=== WHAT THIS TASK INVOLVES ===
The string "align" appears in some lines of the entries that follow; copy each such line.
BEGIN RECORDS
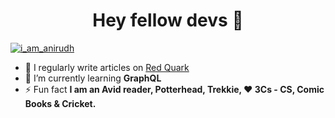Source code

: <h1 align="center">Hey fellow devs 🖖</h1>

<p align="left"> <a href="https://twitter.com/i_am_anirudh" target="blank"><img src="https://img.shields.io/twitter/follow/i_am_anirudh?logo=twitter&style=for-the-badge" alt="i_am_anirudh" /></a> </p>

- 📝 I regularly write articles on [Red Quark](https://redquark.org)
- 🌱 I’m currently learning **GraphQL**
- ⚡ Fun fact **I am an Avid reader, Potterhead, Trekkie, ❤️ 3Cs - CS, Comic Books & Cricket.**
END RECORDS
=== ANSWER BELOW ===
: <h1 align="center">Hey fellow devs 🖖</h1>
<p align="left"> <a href="https://twitter.com/i_am_anirudh" target="blank"><img src="https://img.shields.io/twitter/follow/i_am_anirudh?logo=twitter&style=for-the-badge" alt="i_am_anirudh" /></a> </p>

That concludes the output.